I am putting below the lengthy but POV and unsourced contribution an anon user left on the main page. Feel free to pick through it for usefull material. Kevlar67 01:41, 27 March 2006 (UTC)

[edit] Dubai of the North

Due to the incredible amount of new oilsands production coming online currently and in the coming decade, Alberta is seeing a massive boom in everything from housing prices, to personal incomes and personal spending, numbers of new corporate head offices moving from Toronto to Calgary, government spending, budget surpluses, like last year's 7.4 billion dollar surplus, and increasing jealousy of many other provincial finance ministers who demand more "equalization" in the form of more money from Alberta to Ottawa to make equalization payments. In the last 5 years the provincial government has simultaneously raised spending by just over 40 percent, invested some 1 billion dollars into the Alberta Heritage Fund, seen it's projected budget surplus go from 2005's 1.5 billion dollars (7.4 billion dollars actual) to 4.1 billion dollars, has become debt-free, cut taxes for corporations (to 10%), reduced healthcare premiums, frozen secondary education tuition for the last two years, and is currently conservatively estimating oil and natural gas prices in its current budget estimate, with oil being budgeted at 56 dollars a barrel. Oil currently is holding steady in the mid-60s per barrel, with predictions that global tensions and the summer driving season demand leading to even higher (and record) prices this summer, further ballooning an already massive budget surplus.

Alberta currently has a 3.1% unemployment rate, and would be growing faster if the planeloads of workers arriving in Fort McMurray, Alberta were coming any faster. Numerous new pipelines to the rest of Canada and parts of the United States are currently being built or on the drawing boards, spreading Alberta's surging oil production further around North America, but also all the way to China via a pipeline to the coast of British Columbia and onto Chinese oil supertankers. Interest and competition for Alberta's massive Athabasca Oil Sands has become increasingly internationalized, with French oil company Total recently announcing investment, Japan pledging to invest in the oil sands (most likely to decrease reliance on oil from the volatile Middle East), the People's Republic of China showing increasing willingness to acquire more stable canadian oil production, the United States of course showing a strong interest in new pipelines, and even India announcing it would be investing some 1 billion dollars (US) in Alberta oil sands.
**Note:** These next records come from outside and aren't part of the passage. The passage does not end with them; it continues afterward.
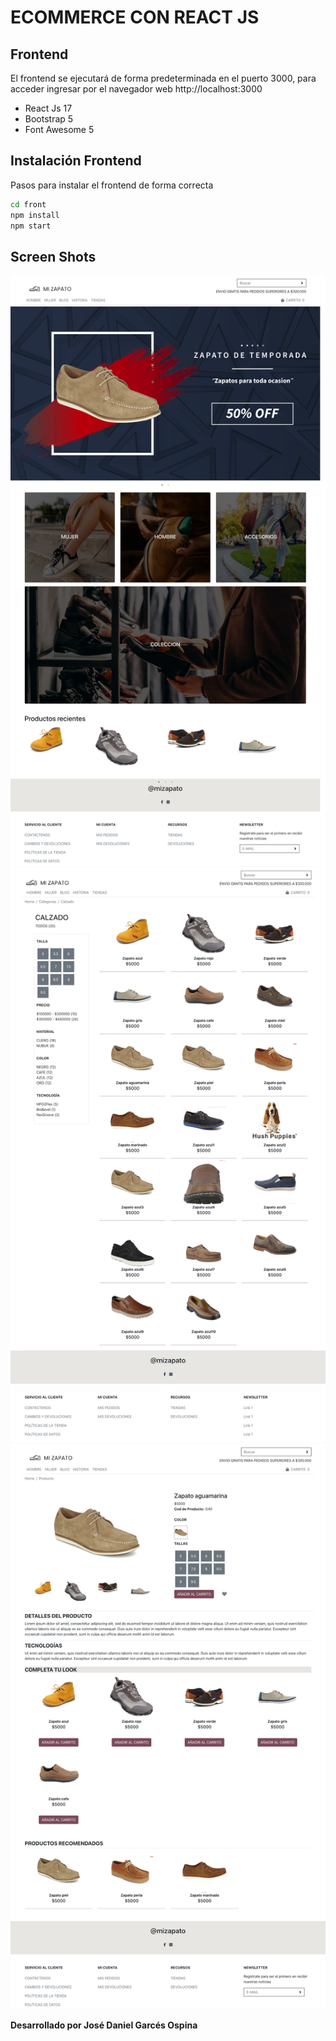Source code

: # ECOMMERCE CON REACT JS

## Frontend
El frontend se ejecutará de forma predeterminada en el puerto 3000, para acceder ingresar por el navegador web http://localhost:3000
- React Js 17
- Bootstrap 5
- Font Awesome 5


## Instalación Frontend

Pasos para instalar el frontend de forma correcta

```sh
cd front
npm install
npm start
```

## Screen Shots
![Home](https://github.com/jdanigo/react-ecommerce/blob/master/front/screenshots/home.png)
![Category](https://github.com/jdanigo/react-ecommerce/blob/master/front/screenshots/category.png)
![Product](https://github.com/jdanigo/react-ecommerce/blob/master/front/screenshots/product.png)



**Desarrollado por José Daniel Garcés Ospina**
Investment in the oil sands alone is currently estimated at over 100 billion dollars (Canadian), and is forecast to grow massively as new projects are announced.

Much like Dubai, Alberta and its capitol city, Calgary, have become enormously important in the realm of international geopolitics due both to massive private industry growth resulting from massive oil revenues (and reserves) found in both areas and increasing deregulation. It may be a sign of this new-found power economically and politically that the current Canadian Prime Minister, Stephen Harper, represents a district in Calgary. Current Alberta Premier Ralph Klein has stated he wishes Alberta to have some of the lowest corporate taxes on earth due to a need to combat growing international competition for investment and its resulting higher economic growth. While perhaps not going as far as the city of Dubai when it comes to free-market reforms, Premier Klein has announced his controversial plan for the "Third-Way" health care plan, which would allow doctors to choose work either in the free market or provincial system. Doing so may violate the Canada Health Act, but due to the huge budget surpluses Alberta will likely enjoy for years to come, it may be able to fund such a system without the financial backing of the federal government.